## Directions
Once you reach the line with "- Create a new" in the material below, copy each line exactly up to and including the line with "b. We can add", and skip the pictures.
++++ Data ++++
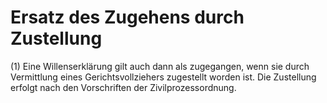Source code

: # Ersatz des Zugehens durch Zustellung

(1) Eine Willenserklärung gilt auch dann als zugegangen, wenn sie durch Vermittlung eines Gerichtsvollziehers zugestellt worden ist. Die Zustellung erfolgt nach den Vorschriften der Zivilprozessordnung.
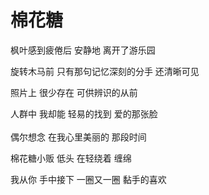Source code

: # 棉花糖

枫叶感到疲倦后 安静地 离开了游乐园

旋转木马前 只有那句记忆深刻的分手 还清晰可见

照片上 很少存在 可供辨识的从前

人群中 我却能 轻易的找到 爱的那张脸
<br>
<br>
偶尔想念 在我心里美丽的 那段时间

棉花糖小贩 低头 在轻绕着 缠绵

我从你 手中接下 一圈又一圈 黏手的喜欢
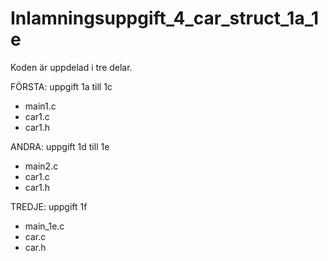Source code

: # Inlamningsuppgift_4_car_struct_1a_1e

Koden är uppdelad i tre delar.

FÖRSTA: uppgift 1a till 1c
- main1.c
- car1.c
- car1.h

ANDRA: uppgift 1d till 1e
- main2.c
- car1.c
- car1.h

TREDJE: uppgift 1f
- main_1e.c
- car.c
- car.h


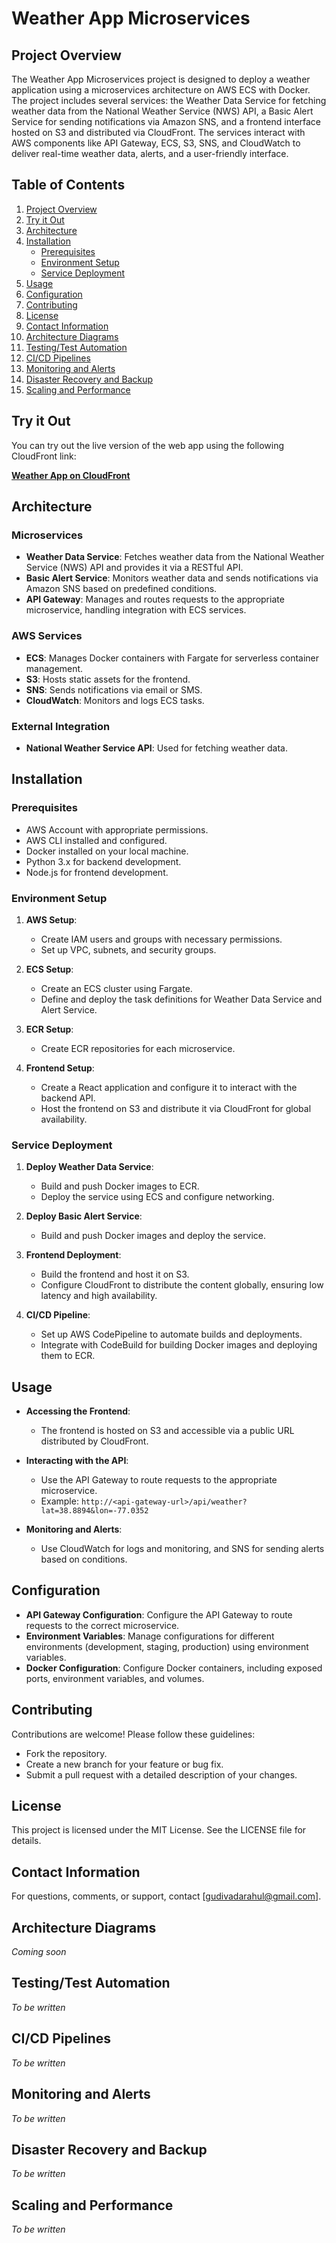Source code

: # Weather App Microservices

## Project Overview

The Weather App Microservices project is designed to deploy a weather application using a microservices architecture on AWS ECS with Docker. The project includes several services: the Weather Data Service for fetching weather data from the National Weather Service (NWS) API, a Basic Alert Service for sending notifications via Amazon SNS, and a frontend interface hosted on S3 and distributed via CloudFront. The services interact with AWS components like API Gateway, ECS, S3, SNS, and CloudWatch to deliver real-time weather data, alerts, and a user-friendly interface.

## Table of Contents

1. [Project Overview](#project-overview)
2. [Try it Out](#try-it-out)
3. [Architecture](#architecture)
4. [Installation](#installation)
   - [Prerequisites](#prerequisites)
   - [Environment Setup](#environment-setup)
   - [Service Deployment](#service-deployment)
5. [Usage](#usage)
6. [Configuration](#configuration)
7. [Contributing](#contributing)
8. [License](#license)
9. [Contact Information](#contact-information)
10. [Architecture Diagrams](#architecture-diagrams)
11. [Testing/Test Automation](#testingtest-automation)
12. [CI/CD Pipelines](#cicd-pipelines)
13. [Monitoring and Alerts](#monitoring-and-alerts)
14. [Disaster Recovery and Backup](#disaster-recovery-and-backup)
15. [Scaling and Performance](#scaling-and-performance)

## Try it Out

You can try out the live version of the web app using the following CloudFront link:

**[Weather App on CloudFront](https://d1k9u4x5ouay71.cloudfront.net/)**

## Architecture

### Microservices

- **Weather Data Service**: Fetches weather data from the National Weather Service (NWS) API and provides it via a RESTful API.
- **Basic Alert Service**: Monitors weather data and sends notifications via Amazon SNS based on predefined conditions.
- **API Gateway**: Manages and routes requests to the appropriate microservice, handling integration with ECS services.

### AWS Services

- **ECS**: Manages Docker containers with Fargate for serverless container management.
- **S3**: Hosts static assets for the frontend.
- **SNS**: Sends notifications via email or SMS.
- **CloudWatch**: Monitors and logs ECS tasks.

### External Integration

- **National Weather Service API**: Used for fetching weather data.

## Installation

### Prerequisites

- AWS Account with appropriate permissions.
- AWS CLI installed and configured.
- Docker installed on your local machine.
- Python 3.x for backend development.
- Node.js for frontend development.

### Environment Setup

1. **AWS Setup**:

   - Create IAM users and groups with necessary permissions.
   - Set up VPC, subnets, and security groups.

2. **ECS Setup**:

   - Create an ECS cluster using Fargate.
   - Define and deploy the task definitions for Weather Data Service and Alert Service.

3. **ECR Setup**:

   - Create ECR repositories for each microservice.

4. **Frontend Setup**:
   - Create a React application and configure it to interact with the backend API.
   - Host the frontend on S3 and distribute it via CloudFront for global availability.

### Service Deployment

1. **Deploy Weather Data Service**:

   - Build and push Docker images to ECR.
   - Deploy the service using ECS and configure networking.

2. **Deploy Basic Alert Service**:

   - Build and push Docker images and deploy the service.

3. **Frontend Deployment**:

   - Build the frontend and host it on S3.
   - Configure CloudFront to distribute the content globally, ensuring low latency and high availability.

4. **CI/CD Pipeline**:
   - Set up AWS CodePipeline to automate builds and deployments.
   - Integrate with CodeBuild for building Docker images and deploying them to ECR.

## Usage

- **Accessing the Frontend**:

  - The frontend is hosted on S3 and accessible via a public URL distributed by CloudFront.

- **Interacting with the API**:

  - Use the API Gateway to route requests to the appropriate microservice.
  - Example: `http://<api-gateway-url>/api/weather?lat=38.8894&lon=-77.0352`

- **Monitoring and Alerts**:
  - Use CloudWatch for logs and monitoring, and SNS for sending alerts based on conditions.

## Configuration

- **API Gateway Configuration**: Configure the API Gateway to route requests to the correct microservice.
- **Environment Variables**: Manage configurations for different environments (development, staging, production) using environment variables.
- **Docker Configuration**: Configure Docker containers, including exposed ports, environment variables, and volumes.

## Contributing

Contributions are welcome! Please follow these guidelines:

- Fork the repository.
- Create a new branch for your feature or bug fix.
- Submit a pull request with a detailed description of your changes.

## License

This project is licensed under the MIT License. See the LICENSE file for details.

## Contact Information

For questions, comments, or support, contact [gudivadarahul@gmail.com].

## Architecture Diagrams

_Coming soon_

## Testing/Test Automation

_To be written_

## CI/CD Pipelines

_To be written_

## Monitoring and Alerts

_To be written_

## Disaster Recovery and Backup

_To be written_

## Scaling and Performance

_To be written_
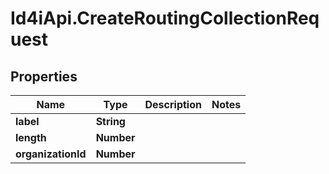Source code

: # Id4iApi.CreateRoutingCollectionRequest

## Properties
Name | Type | Description | Notes
------------ | ------------- | ------------- | -------------
**label** | **String** |  | 
**length** | **Number** |  | 
**organizationId** | **Number** |  | 


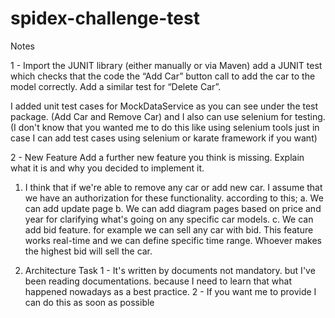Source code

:# spidex-challenge-test


Notes

1 - Import the JUNIT library (either manually or via Maven) add a JUNIT test which checks that the code the “Add Car” button call to add the car to the model correctly. Add a similar test for “Delete Car”.

I added unit test cases for MockDataService as you can see under the test package. (Add Car and Remove Car) and I also can use selenium for testing. 
(I don't know that you wanted me to do this like using selenium tools just in case I can add test cases using selenium or karate framework if you want)

2 - New Feature Add a further new feature you think is missing. Explain what it is and why you decided to implement it.

  1. I think that if we're able to remove any car or add new car. I assume that we have an authorization for these functionality. according to this;
      a. We can add update page
      b. We can add diagram pages based on price and year for clarifying what's going on any specific car models. 
      c. We can add bid feature. for example we can sell any car with bid. This feature works real-time and we can define specific time range. Whoever makes the highest bid will sell the car.
      
      
      
 3. Architecture Task 
        1 - It's written by documents not mandatory. but I've been reading documentations. because I need to learn that what happened nowadays as a best practice. 
        2 - If you want me to provide I can do this as soon as possible
   

      
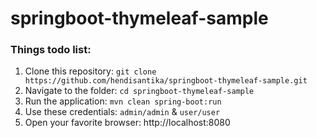 # springboot-thymeleaf-sample

### Things todo list:

1. Clone this repository: `git clone https://github.com/hendisantika/springboot-thymeleaf-sample.git`
2. Navigate to the folder: `cd springboot-thymeleaf-sample`
3. Run the application: `mvn clean spring-boot:run`
4. Use these credentials: `admin/admin` & `user/user`
5. Open your favorite browser: http://localhost:8080
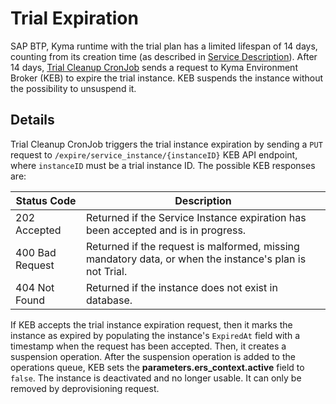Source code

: # Trial Expiration

SAP BTP, Kyma runtime with the trial plan has a limited lifespan of 14 days, counting from its creation time (as described in [Service Description](../user/03-10-service-description.md#trial-plan)). After 14 days, [Trial Cleanup CronJob](./06-40-trial-cleanup-cronjob.md) sends a request to Kyma Environment Broker (KEB) to expire the trial instance. KEB suspends the instance without the possibility to unsuspend it.

## Details

Trial Cleanup CronJob triggers the trial instance expiration by sending a `PUT` request to `/expire/service_instance/{instanceID}` KEB API endpoint, where `instanceID` must be a trial instance ID. The possible KEB responses are:

| Status Code | Description                                                                                             |
| --- |---------------------------------------------------------------------------------------------------------|
| 202 Accepted | Returned if the Service Instance expiration has been accepted and is in progress.                       |
| 400 Bad Request | Returned if the request is malformed, missing mandatory data, or when the instance's plan is not Trial. |
| 404 Not Found | Returned if the instance does not exist in database.                                                    |

If KEB accepts the trial instance expiration request, then it marks the instance as expired by populating the instance's `ExpiredAt` field with a timestamp when the request has been accepted. Then, it creates a suspension operation. After the suspension operation is added to the operations queue, KEB sets the **parameters.ers_context.active** field to `false`. The instance is deactivated and no longer usable. It can only be removed by deprovisioning request.
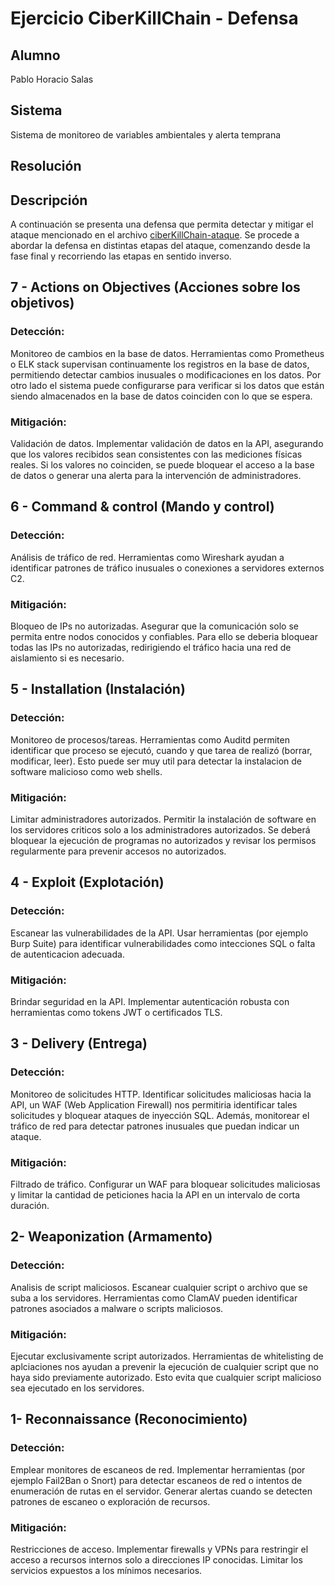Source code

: # Ejercicio CiberKillChain - Defensa


## Alumno

Pablo Horacio Salas

## Sistema

Sistema de monitoreo de variables ambientales y alerta temprana

## Resolución

## Descripción 
A continuación se presenta una defensa que permita detectar y mitigar el ataque mencionado en el archivo [ciberKillChain-ataque](https://github.com/Pablo-h-salas/ceiot_base/blob/master/CIBS/ejercicio_1_ciberkillchain_ataque/entrega.md).
Se procede a abordar la defensa en distintas etapas del ataque, comenzando desde la fase final y recorriendo las etapas en sentido inverso.

## 7 - Actions on Objectives (Acciones sobre los objetivos)
### Detección:
Monitoreo de cambios en la base de datos. Herramientas como Prometheus o ELK stack supervisan continuamente los registros en la base de datos, permitiendo detectar cambios inusuales o modificaciones en los datos.
Por otro lado el sistema puede configurarse para verificar si los datos que están siendo almacenados en la base de datos coinciden con lo que se espera.
### Mitigación:
Validación de datos. Implementar validación de datos en la API, asegurando que los valores recibidos sean consistentes con las mediciones físicas reales. Si los valores no coinciden, se puede bloquear el acceso a la base de datos o generar una alerta para la intervención de administradores.

## 6 - Command & control (Mando y control)
### Detección:
Análisis de tráfico de red. Herramientas como Wireshark ayudan a identificar patrones de tráfico inusuales o conexiones a servidores externos C2. 
### Mitigación:
Bloqueo de IPs no autorizadas. Asegurar que la comunicación solo se permita entre nodos conocidos y confiables. Para ello se deberia bloquear todas las IPs no autorizadas, redirigiendo el tráfico hacia una red de aislamiento si es necesario.

## 5 - Installation (Instalación)
### Detección:
Monitoreo de procesos/tareas. Herramientas como Auditd permiten identificar que proceso se ejecutó, cuando y que tarea de realizó (borrar, modificar, leer). Esto puede ser muy util para detectar la instalacion de software malicioso como web shells. 
### Mitigación:
Limitar administradores autorizados. Permitir la instalación de software en los servidores criticos solo a los administradores autorizados. Se deberá bloquear la ejecución de programas no autorizados y revisar los permisos regularmente para prevenir accesos no autorizados.

## 4 - Exploit (Explotación)
### Detección:
Escanear las vulnerabilidades de la API. Usar herramientas (por ejemplo Burp Suite) para identificar vulnerabilidades como intecciones SQL o falta de autenticacion adecuada. 
### Mitigación:
Brindar seguridad en la API. Implementar autenticación robusta con herramientas como tokens JWT o certificados TLS. 

## 3 - Delivery (Entrega)
### Detección:
Monitoreo de solicitudes HTTP. Identificar solicitudes maliciosas hacia la API, un WAF (Web Application Firewall) nos permitiria identificar tales solicitudes y bloquear ataques de inyección SQL.
Además, monitorear el tráfico de red para detectar patrones inusuales que puedan indicar un ataque.
### Mitigación:
Filtrado de tráfico. Configurar un WAF para bloquear solicitudes maliciosas y limitar la cantidad de peticiones hacia la API en un intervalo de corta duración.

## 2- Weaponization (Armamento)
### Detección:
Analisis de script maliciosos. Escanear cualquier script o archivo que se suba a los servidores. Herramientas como ClamAV pueden identificar patrones asociados a malware o scripts maliciosos.
### Mitigación:
Ejecutar exclusivamente script autorizados. Herramientas de whitelisting de aplciaciones nos ayudan a prevenir la ejecución de cualquier script que no haya sido previamente autorizado. Esto evita que cualquier script malicioso sea ejecutado en los servidores.

## 1- Reconnaissance (Reconocimiento)
### Detección:
Emplear monitores de escaneos de red. Implementar herramientas (por ejemplo Fail2Ban o Snort) para detectar escaneos de red o intentos de enumeración de rutas en el servidor. 
Generar alertas cuando se detecten patrones de escaneo o exploración de recursos.
### Mitigación:
Restricciones de acceso. Implementar firewalls y VPNs para restringir el acceso a recursos internos solo a direcciones IP conocidas. Limitar los servicios expuestos a los mínimos necesarios.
++++
## Written response
- Create a new branch for your feature or bug fix.
- Submit a pull request with a detailed description of your changes.

## License

This project is licensed under the MIT License. See the LICENSE file for details.

## Contact Information

For questions, comments, or support, contact [gudivadarahul@gmail.com].

## Architecture Diagrams

_Coming soon_

## Testing/Test Automation

_To be written_

## CI/CD Pipelines

_To be written_

## Monitoring and Alerts

_To be written_

## Disaster Recovery and Backup

_To be written_

## Scaling and Performance

_To be written_
Source code

: # Id4iApi.CreateRoutingCollectionRequest

## Properties
Name | Type | Description | Notes
------------ | ------------- | ------------- | -------------
**label** | **String** |  | 
**length** | **Number** |  | 
**organizationId** | **Number** |  | 


Source code

:# spidex-challenge-test


Notes

1 - Import the JUNIT library (either manually or via Maven) add a JUNIT test which checks that the code the “Add Car” button call to add the car to the model correctly. Add a similar test for “Delete Car”.

I added unit test cases for MockDataService as you can see under the test package. (Add Car and Remove Car) and I also can use selenium for testing. 
(I don't know that you wanted me to do this like using selenium tools just in case I can add test cases using selenium or karate framework if you want)

2 - New Feature Add a further new feature you think is missing. Explain what it is and why you decided to implement it.

  1. I think that if we're able to remove any car or add new car. I assume that we have an authorization for these functionality. according to this;
      a. We can add update page
      b. We can add diagram pages based on price and year for clarifying what's going on any specific car models. 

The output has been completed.